▶ Work task
Here is a listing. Write it all out again exactly, but not its pictures.

▶ Data supplied
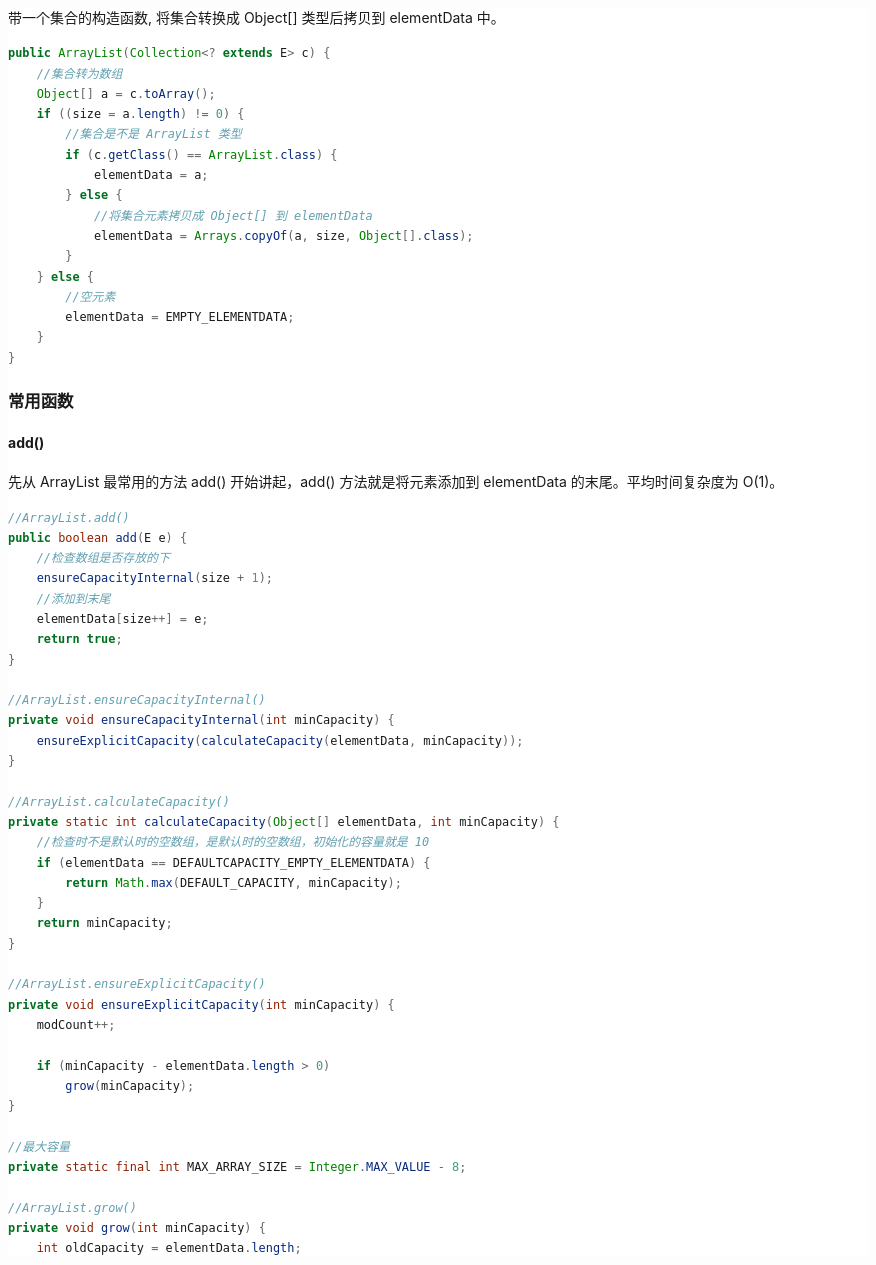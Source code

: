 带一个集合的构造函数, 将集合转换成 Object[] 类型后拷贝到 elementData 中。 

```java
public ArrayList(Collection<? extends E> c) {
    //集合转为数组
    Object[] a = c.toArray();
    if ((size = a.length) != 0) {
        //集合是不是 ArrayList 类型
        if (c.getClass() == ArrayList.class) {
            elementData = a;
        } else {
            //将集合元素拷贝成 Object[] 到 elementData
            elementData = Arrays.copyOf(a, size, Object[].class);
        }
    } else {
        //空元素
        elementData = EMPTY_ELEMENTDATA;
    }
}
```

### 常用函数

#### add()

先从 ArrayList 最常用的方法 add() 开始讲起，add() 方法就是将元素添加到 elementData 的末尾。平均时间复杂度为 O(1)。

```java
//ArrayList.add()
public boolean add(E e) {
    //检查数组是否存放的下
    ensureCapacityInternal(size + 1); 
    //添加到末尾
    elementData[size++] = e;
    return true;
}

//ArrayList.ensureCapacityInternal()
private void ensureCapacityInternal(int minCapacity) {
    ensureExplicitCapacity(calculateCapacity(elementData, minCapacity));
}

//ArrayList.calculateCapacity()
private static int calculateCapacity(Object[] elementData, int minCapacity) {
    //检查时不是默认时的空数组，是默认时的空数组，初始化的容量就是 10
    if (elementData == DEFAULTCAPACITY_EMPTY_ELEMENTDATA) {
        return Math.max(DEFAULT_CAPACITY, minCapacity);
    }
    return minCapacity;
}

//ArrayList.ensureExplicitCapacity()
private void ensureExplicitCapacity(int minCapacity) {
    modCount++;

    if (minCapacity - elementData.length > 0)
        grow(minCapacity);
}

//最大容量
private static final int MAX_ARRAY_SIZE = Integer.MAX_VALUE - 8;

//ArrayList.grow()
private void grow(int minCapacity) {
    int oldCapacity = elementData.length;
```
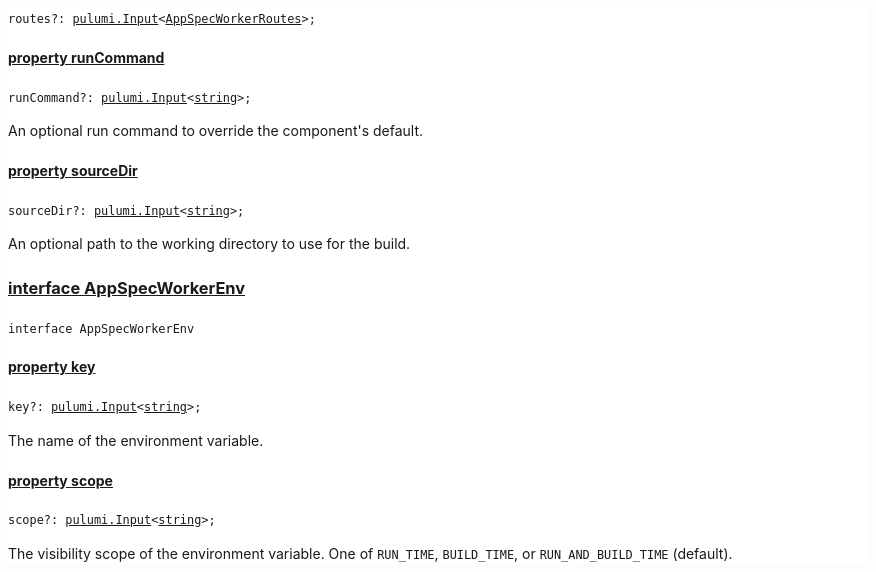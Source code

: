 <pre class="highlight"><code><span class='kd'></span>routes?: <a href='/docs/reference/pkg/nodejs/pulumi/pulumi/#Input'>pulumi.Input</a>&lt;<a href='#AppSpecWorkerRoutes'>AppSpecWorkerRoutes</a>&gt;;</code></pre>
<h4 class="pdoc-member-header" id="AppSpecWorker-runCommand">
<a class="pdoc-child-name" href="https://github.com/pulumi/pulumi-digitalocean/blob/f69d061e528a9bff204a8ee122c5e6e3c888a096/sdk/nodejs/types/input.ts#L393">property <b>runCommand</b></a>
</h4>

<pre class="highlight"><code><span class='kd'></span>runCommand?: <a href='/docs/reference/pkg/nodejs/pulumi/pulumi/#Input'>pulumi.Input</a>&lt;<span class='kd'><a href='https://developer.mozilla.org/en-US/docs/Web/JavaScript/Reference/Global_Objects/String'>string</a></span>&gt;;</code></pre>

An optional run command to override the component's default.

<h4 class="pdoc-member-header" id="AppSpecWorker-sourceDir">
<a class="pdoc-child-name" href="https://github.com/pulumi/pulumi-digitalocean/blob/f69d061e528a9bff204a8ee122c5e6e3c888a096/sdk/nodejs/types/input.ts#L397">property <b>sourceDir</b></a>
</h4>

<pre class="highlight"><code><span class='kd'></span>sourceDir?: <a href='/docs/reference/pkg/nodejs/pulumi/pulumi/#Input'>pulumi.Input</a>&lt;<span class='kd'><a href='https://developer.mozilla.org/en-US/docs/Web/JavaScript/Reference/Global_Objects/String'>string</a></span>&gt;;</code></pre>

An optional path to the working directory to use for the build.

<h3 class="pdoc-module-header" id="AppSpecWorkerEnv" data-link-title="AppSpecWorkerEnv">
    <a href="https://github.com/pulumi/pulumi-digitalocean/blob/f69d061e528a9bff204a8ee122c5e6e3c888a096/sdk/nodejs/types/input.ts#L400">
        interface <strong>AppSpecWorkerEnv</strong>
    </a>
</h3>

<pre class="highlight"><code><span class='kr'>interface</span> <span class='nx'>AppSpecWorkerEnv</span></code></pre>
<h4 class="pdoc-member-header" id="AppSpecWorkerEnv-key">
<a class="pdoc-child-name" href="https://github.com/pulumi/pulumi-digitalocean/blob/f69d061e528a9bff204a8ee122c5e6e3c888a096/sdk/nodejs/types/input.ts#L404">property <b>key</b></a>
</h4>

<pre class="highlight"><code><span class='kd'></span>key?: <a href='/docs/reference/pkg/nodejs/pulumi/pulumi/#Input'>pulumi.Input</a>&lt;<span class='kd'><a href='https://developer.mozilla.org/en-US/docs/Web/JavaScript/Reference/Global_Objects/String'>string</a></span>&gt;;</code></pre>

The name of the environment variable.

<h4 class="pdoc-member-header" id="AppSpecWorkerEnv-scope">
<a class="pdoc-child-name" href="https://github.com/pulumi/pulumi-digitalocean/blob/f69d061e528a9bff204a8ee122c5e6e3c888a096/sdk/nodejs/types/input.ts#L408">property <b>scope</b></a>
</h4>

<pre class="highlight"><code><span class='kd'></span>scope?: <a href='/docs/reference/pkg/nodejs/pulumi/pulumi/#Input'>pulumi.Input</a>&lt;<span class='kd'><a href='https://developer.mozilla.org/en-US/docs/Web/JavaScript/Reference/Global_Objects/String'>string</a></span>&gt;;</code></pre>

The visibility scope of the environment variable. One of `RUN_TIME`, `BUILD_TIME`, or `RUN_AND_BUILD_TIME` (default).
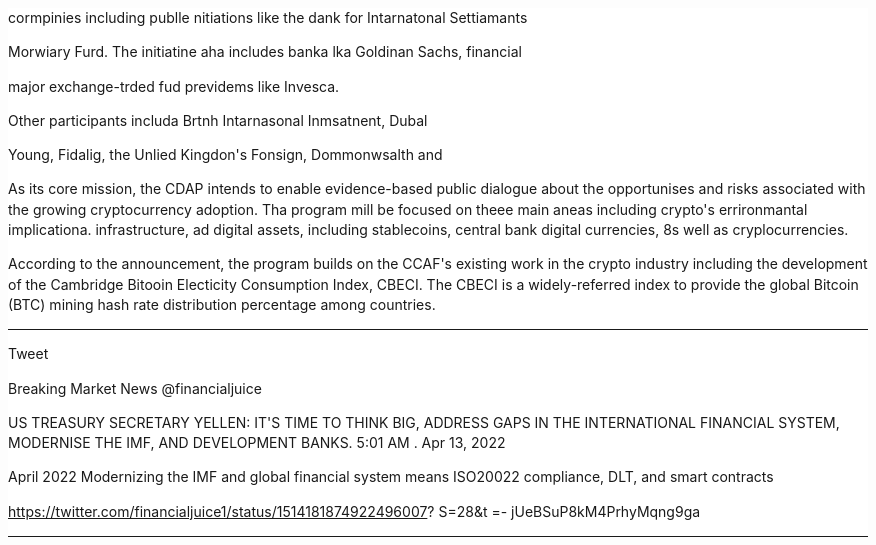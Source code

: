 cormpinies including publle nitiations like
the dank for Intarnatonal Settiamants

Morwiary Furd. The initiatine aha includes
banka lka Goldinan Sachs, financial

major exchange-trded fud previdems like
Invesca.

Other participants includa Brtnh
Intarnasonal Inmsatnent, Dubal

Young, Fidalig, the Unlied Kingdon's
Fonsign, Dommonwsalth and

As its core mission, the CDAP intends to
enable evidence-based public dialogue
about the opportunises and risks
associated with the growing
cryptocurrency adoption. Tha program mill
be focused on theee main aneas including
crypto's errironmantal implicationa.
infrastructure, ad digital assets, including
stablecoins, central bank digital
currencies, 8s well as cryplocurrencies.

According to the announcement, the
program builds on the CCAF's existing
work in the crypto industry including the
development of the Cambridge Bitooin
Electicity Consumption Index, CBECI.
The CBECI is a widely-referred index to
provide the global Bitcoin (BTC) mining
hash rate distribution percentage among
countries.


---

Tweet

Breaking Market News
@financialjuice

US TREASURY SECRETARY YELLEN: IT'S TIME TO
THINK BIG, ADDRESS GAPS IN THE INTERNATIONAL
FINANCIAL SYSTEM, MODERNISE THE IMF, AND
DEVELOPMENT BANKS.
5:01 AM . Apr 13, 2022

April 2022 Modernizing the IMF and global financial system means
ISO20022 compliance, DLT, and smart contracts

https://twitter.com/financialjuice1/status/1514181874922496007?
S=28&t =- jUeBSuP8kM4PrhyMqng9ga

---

▶ Answer
Source code

: 带一个集合的构造函数, 将集合转换成 Object[] 类型后拷贝到 elementData 中。 

```java
public ArrayList(Collection<? extends E> c) {
    //集合转为数组
    Object[] a = c.toArray();
    if ((size = a.length) != 0) {
        //集合是不是 ArrayList 类型
        if (c.getClass() == ArrayList.class) {
            elementData = a;
        } else {
            //将集合元素拷贝成 Object[] 到 elementData
            elementData = Arrays.copyOf(a, size, Object[].class);
        }
    } else {
        //空元素
        elementData = EMPTY_ELEMENTDATA;
    }
}
```

### 常用函数

#### add()

先从 ArrayList 最常用的方法 add() 开始讲起，add() 方法就是将元素添加到 elementData 的末尾。平均时间复杂度为 O(1)。

```java
//ArrayList.add()
public boolean add(E e) {
    //检查数组是否存放的下
    ensureCapacityInternal(size + 1); 
    //添加到末尾
    elementData[size++] = e;
    return true;
}

//ArrayList.ensureCapacityInternal()
private void ensureCapacityInternal(int minCapacity) {
    ensureExplicitCapacity(calculateCapacity(elementData, minCapacity));
}

//ArrayList.calculateCapacity()
private static int calculateCapacity(Object[] elementData, int minCapacity) {
    //检查时不是默认时的空数组，是默认时的空数组，初始化的容量就是 10
    if (elementData == DEFAULTCAPACITY_EMPTY_ELEMENTDATA) {
        return Math.max(DEFAULT_CAPACITY, minCapacity);
    }
    return minCapacity;
}

//ArrayList.ensureExplicitCapacity()
private void ensureExplicitCapacity(int minCapacity) {
    modCount++;

    if (minCapacity - elementData.length > 0)
        grow(minCapacity);
}

//最大容量
private static final int MAX_ARRAY_SIZE = Integer.MAX_VALUE - 8;

//ArrayList.grow()
private void grow(int minCapacity) {
    int oldCapacity = elementData.length;
```
Source code

: <pre class="highlight"><code><span class='kd'></span>routes?: <a href='/docs/reference/pkg/nodejs/pulumi/pulumi/#Input'>pulumi.Input</a>&lt;<a href='#AppSpecWorkerRoutes'>AppSpecWorkerRoutes</a>&gt;;</code></pre>
<h4 class="pdoc-member-header" id="AppSpecWorker-runCommand">
<a class="pdoc-child-name" href="https://github.com/pulumi/pulumi-digitalocean/blob/f69d061e528a9bff204a8ee122c5e6e3c888a096/sdk/nodejs/types/input.ts#L393">property <b>runCommand</b></a>
</h4>

<pre class="highlight"><code><span class='kd'></span>runCommand?: <a href='/docs/reference/pkg/nodejs/pulumi/pulumi/#Input'>pulumi.Input</a>&lt;<span class='kd'><a href='https://developer.mozilla.org/en-US/docs/Web/JavaScript/Reference/Global_Objects/String'>string</a></span>&gt;;</code></pre>

An optional run command to override the component's default.

<h4 class="pdoc-member-header" id="AppSpecWorker-sourceDir">
<a class="pdoc-child-name" href="https://github.com/pulumi/pulumi-digitalocean/blob/f69d061e528a9bff204a8ee122c5e6e3c888a096/sdk/nodejs/types/input.ts#L397">property <b>sourceDir</b></a>
</h4>

<pre class="highlight"><code><span class='kd'></span>sourceDir?: <a href='/docs/reference/pkg/nodejs/pulumi/pulumi/#Input'>pulumi.Input</a>&lt;<span class='kd'><a href='https://developer.mozilla.org/en-US/docs/Web/JavaScript/Reference/Global_Objects/String'>string</a></span>&gt;;</code></pre>

An optional path to the working directory to use for the build.

<h3 class="pdoc-module-header" id="AppSpecWorkerEnv" data-link-title="AppSpecWorkerEnv">
    <a href="https://github.com/pulumi/pulumi-digitalocean/blob/f69d061e528a9bff204a8ee122c5e6e3c888a096/sdk/nodejs/types/input.ts#L400">
        interface <strong>AppSpecWorkerEnv</strong>
    </a>
</h3>

<pre class="highlight"><code><span class='kr'>interface</span> <span class='nx'>AppSpecWorkerEnv</span></code></pre>
<h4 class="pdoc-member-header" id="AppSpecWorkerEnv-key">
<a class="pdoc-child-name" href="https://github.com/pulumi/pulumi-digitalocean/blob/f69d061e528a9bff204a8ee122c5e6e3c888a096/sdk/nodejs/types/input.ts#L404">property <b>key</b></a>
</h4>

<pre class="highlight"><code><span class='kd'></span>key?: <a href='/docs/reference/pkg/nodejs/pulumi/pulumi/#Input'>pulumi.Input</a>&lt;<span class='kd'><a href='https://developer.mozilla.org/en-US/docs/Web/JavaScript/Reference/Global_Objects/String'>string</a></span>&gt;;</code></pre>

The name of the environment variable.

<h4 class="pdoc-member-header" id="AppSpecWorkerEnv-scope">
<a class="pdoc-child-name" href="https://github.com/pulumi/pulumi-digitalocean/blob/f69d061e528a9bff204a8ee122c5e6e3c888a096/sdk/nodejs/types/input.ts#L408">property <b>scope</b></a>
</h4>

<pre class="highlight"><code><span class='kd'></span>scope?: <a href='/docs/reference/pkg/nodejs/pulumi/pulumi/#Input'>pulumi.Input</a>&lt;<span class='kd'><a href='https://developer.mozilla.org/en-US/docs/Web/JavaScript/Reference/Global_Objects/String'>string</a></span>&gt;;</code></pre>

The visibility scope of the environment variable. One of `RUN_TIME`, `BUILD_TIME`, or `RUN_AND_BUILD_TIME` (default).
Source code

: cormpinies including publle nitiations like
the dank for Intarnatonal Settiamants

Morwiary Furd. The initiatine aha includes
banka lka Goldinan Sachs, financial

major exchange-trded fud previdems like
Invesca.

Other participants includa Brtnh
Intarnasonal Inmsatnent, Dubal

Young, Fidalig, the Unlied Kingdon's
Fonsign, Dommonwsalth and

As its core mission, the CDAP intends to
enable evidence-based public dialogue
about the opportunises and risks
associated with the growing
cryptocurrency adoption. Tha program mill
be focused on theee main aneas including
crypto's errironmantal implicationa.
infrastructure, ad digital assets, including
stablecoins, central bank digital
currencies, 8s well as cryplocurrencies.

According to the announcement, the
program builds on the CCAF's existing
work in the crypto industry including the
development of the Cambridge Bitooin
Electicity Consumption Index, CBECI.
The CBECI is a widely-referred index to
provide the global Bitcoin (BTC) mining
hash rate distribution percentage among
countries.


---

Tweet

Breaking Market News
@financialjuice

US TREASURY SECRETARY YELLEN: IT'S TIME TO
THINK BIG, ADDRESS GAPS IN THE INTERNATIONAL
FINANCIAL SYSTEM, MODERNISE THE IMF, AND
DEVELOPMENT BANKS.
5:01 AM . Apr 13, 2022

April 2022 Modernizing the IMF and global financial system means
ISO20022 compliance, DLT, and smart contracts

https://twitter.com/financialjuice1/status/1514181874922496007?
S=28&t =- jUeBSuP8kM4PrhyMqng9ga

---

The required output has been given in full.